Sebastian Vettel è il vincitore del GP d’Ungheria, ma l’impressione è che Kimi Raikkonen si sia sacrificato, abbia fatto da scuso al compagno di squadra. Era chiaro che Iceman per buona parte della gara fosse più veloce di Vettel, ma ogni punto può rivelarsi utili nella corsa al Mondiale contro Lewis Hamilton. Il tedesco non può nascondere l’evidenza. “Mi è dispiaciuto perchè ero troppo lento, per me è stato bello avere lui come cuscino, ma è stata una gara dura. Non avevo il suo passo, ma l’importante è avere vinto”.

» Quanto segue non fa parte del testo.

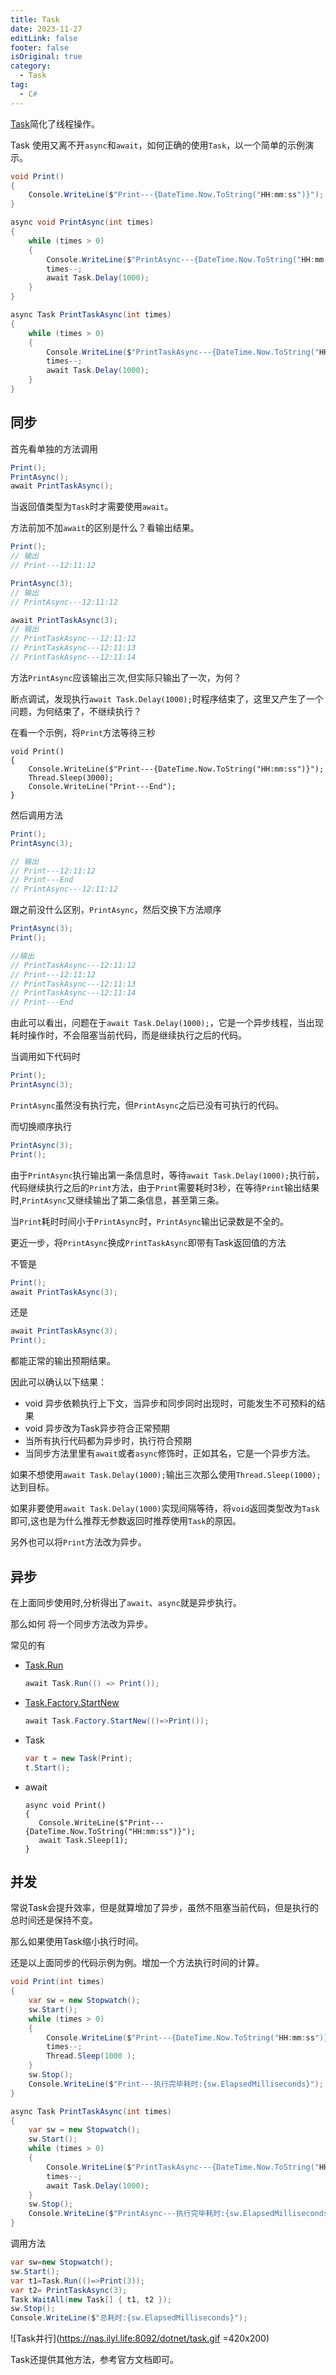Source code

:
 ```yaml
---
title: Task
date: 2023-11-27
editLink: false
footer: false
isOriginal: true
category:
  - Task
tag:
  - C#
---
```


[Task](https://learn.microsoft.com/zh-cn/dotnet/api/system.threading.tasks.task?view=net-8.0)简化了线程操作。

Task 使用又离不开`async`和`await`，如何正确的使用`Task`，以一个简单的示例演示。

``` cs
void Print()
{
    Console.WriteLine($"Print---{DateTime.Now.ToString("HH:mm:ss")}");
}

async void PrintAsync(int times)
{
    while (times > 0)
    {
        Console.WriteLine($"PrintAsync---{DateTime.Now.ToString("HH:mm:ss")}");
        times--;
        await Task.Delay(1000);
    }
}

async Task PrintTaskAsync(int times)
{
    while (times > 0)
    {
        Console.WriteLine($"PrintTaskAsync---{DateTime.Now.ToString("HH:mm:ss")}");
        times--;
        await Task.Delay(1000);
    }
}
```

## 同步

首先看单独的方法调用

```cs
Print();
PrintAsync();
await PrintTaskAsync();
```

当返回值类型为`Task`时才需要使用`await`。

方法前加不加`await`的区别是什么？看输出结果。

```cs
Print();
// 输出 
// Print---12:11:12
```

```cs
PrintAsync(3);
// 输出 
// PrintAsync---12:11:12
```

```cs
await PrintTaskAsync(3);
// 输出
// PrintTaskAsync---12:11:12
// PrintTaskAsync---12:11:13
// PrintTaskAsync---12:11:14
```

方法`PrintAsync`应该输出三次,但实际只输出了一次，为何？

断点调试，发现执行`await Task.Delay(1000);`时程序结束了，这里又产生了一个问题，为何结束了，不继续执行？

在看一个示例，将`Print`方法等待三秒

```cs{4-5}
void Print()
{
    Console.WriteLine($"Print---{DateTime.Now.ToString("HH:mm:ss")}");
    Thread.Sleep(3000);
    Console.WriteLine("Print---End");
}
```

然后调用方法

```cs
Print();
PrintAsync(3);

// 输出
// Print---12:11:12
// Print---End
// PrintAsync---12:11:12
```

跟之前没什么区别，`PrintAsync`，然后交换下方法顺序

```cs
PrintAsync(3);
Print();

//输出
// PrintTaskAsync---12:11:12
// Print---12:11:12
// PrintTaskAsync---12:11:13
// PrintTaskAsync---12:11:14
// Print---End
```

由此可以看出，问题在于`await Task.Delay(1000);`，它是一个异步线程，当出现耗时操作时，不会阻塞当前代码，而是继续执行之后的代码。

当调用如下代码时

```cs
Print();
PrintAsync(3);
```

`PrintAsync`虽然没有执行完，但`PrintAsync`之后已没有可执行的代码。

而切换顺序执行

```cs
PrintAsync(3);
Print();
```

由于`PrintAsync`执行输出第一条信息时，等待`await Task.Delay(1000);`执行前，代码继续执行之后的`Print`方法，由于`Print`需要耗时3秒，在等待`Print`输出结果时,`PrintAsync`又继续输出了第二条信息，甚至第三条。

当`Print`耗时时间小于`PrintAsync`时，`PrintAsync`输出记录数是不全的。

更近一步，将`PrintAsync`换成`PrintTaskAsync`即带有Task返回值的方法

不管是

```cs
Print();
await PrintTaskAsync(3);
```

还是

```cs
await PrintTaskAsync(3);
Print();
```

都能正常的输出预期结果。

因此可以确认以下结果：

- void 异步依赖执行上下文，当异步和同步同时出现时，可能发生不可预料的结果
- void 异步改为Task异步符合正常预期
- 当所有执行代码都为异步时，执行符合预期
- 当同步方法里里有`await`或者`async`修饰时，正如其名，它是一个异步方法。

如果不想使用`await Task.Delay(1000);`输出三次那么使用`Thread.Sleep(1000);`达到目标。

如果非要使用`await Task.Delay(1000)`实现间隔等待，将`void`返回类型改为`Task`即可,这也是为什么推荐无参数返回时推荐使用`Task`的原因。

另外也可以将`Print`方法改为异步。

## 异步

在上面同步使用时,分析得出了`await`、`async`就是异步执行。

那么如何
将一个同步方法改为异步。

常见的有

- [Task.Run](https://learn.microsoft.com/zh-cn/dotnet/api/system.threading.tasks.task.run?view=net-7.0)

  ```cs
  await Task.Run(() => Print());
  ```

- [Task.Factory.StartNew](https://learn.microsoft.com/zh-cn/dotnet/api/system.threading.tasks.taskfactory.startnew?view=net-6.0)

  ```cs
  await Task.Factory.StartNew(()=>Print());
  ```

- Task

  ```CS
  var t = new Task(Print);
  t.Start();
  ```

- await

  ```cs{4}
  async void Print()
  {
     Console.WriteLine($"Print---{DateTime.Now.ToString("HH:mm:ss")}");
     await Task.Sleep(1);
  }
  ```

## 并发

常说Task会提升效率，但是就算增加了异步，虽然不阻塞当前代码，但是执行的总时间还是保持不变。

那么如果使用Task缩小执行时间。

还是以上面同步的代码示例为例。增加一个方法执行时间的计算。

```cs
void Print(int times)
{
    var sw = new Stopwatch();
    sw.Start();
    while (times > 0)
    {
        Console.WriteLine($"Print---{DateTime.Now.ToString("HH:mm:ss")}");
        times--;
        Thread.Sleep(1000 );
    }
    sw.Stop();
    Console.WriteLine($"Print---执行完毕耗时:{sw.ElapsedMilliseconds}");
}

async Task PrintTaskAsync(int times)
{
    var sw = new Stopwatch();
    sw.Start();
    while (times > 0)
    {
        Console.WriteLine($"PrintTaskAsync---{DateTime.Now.ToString("HH:mm:ss")}");
        times--;
        await Task.Delay(1000);
    }
    sw.Stop();
    Console.WriteLine($"PrintAsync---执行完毕耗时:{sw.ElapsedMilliseconds}");
}
```

调用方法

```cs
var sw=new Stopwatch();
sw.Start();
var t1=Task.Run(()=>Print(3));
var t2= PrintTaskAsync(3);
Task.WaitAll(new Task[] { t1, t2 });
sw.Stop();
Console.WriteLine($"总耗时:{sw.ElapsedMilliseconds}");
```

![Task并行](https://nas.ilyl.life:8092/dotnet/task.gif =420x200)

Task还提供其他方法，参考官方文档即可。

Kimi Raikkonen non nasconde un certo malumore: “Vorrei aver dato ai miei fan finlandesi una vittoria, ma almeno abbiamo ottenuto una doppia vittoria. La mia macchina è stata grande. Ho avuto una partenza super, ma non ho potuto forzare perchè davanti c’era il mio compagno. Forse ho pagato per il mio errore in qualifica. E’ così difficile qui sorpassare. Ogni volta che ti avvicini, le gomme reagiscono immediatamente. Si inizia a scivolare e perdere grip. Si deve sperare in un errore del leader. Ma non è mai avvenuto. Questo non è il risultato ideale, perché da pilota voglio vincere”.

Il modo più comodo per sorpassare Sebastian poteva essere una strategia diversa per il pit stop, ma dal box Ferrari hanno preferito lasciare Kimi a protezione del compagno. “Al pit stop volevo un long run più lungo, ma il team ha voluto così e non sono riuscito a rientrare davanti. Sono deluso, ma contento per la doppietta. E’ stato un bel week-end, ho commesso un errore in qualifica ieri che mi è costato caro. Se fossi partito primo sarebbe andata diversamente. Ma è andata bene per il team”.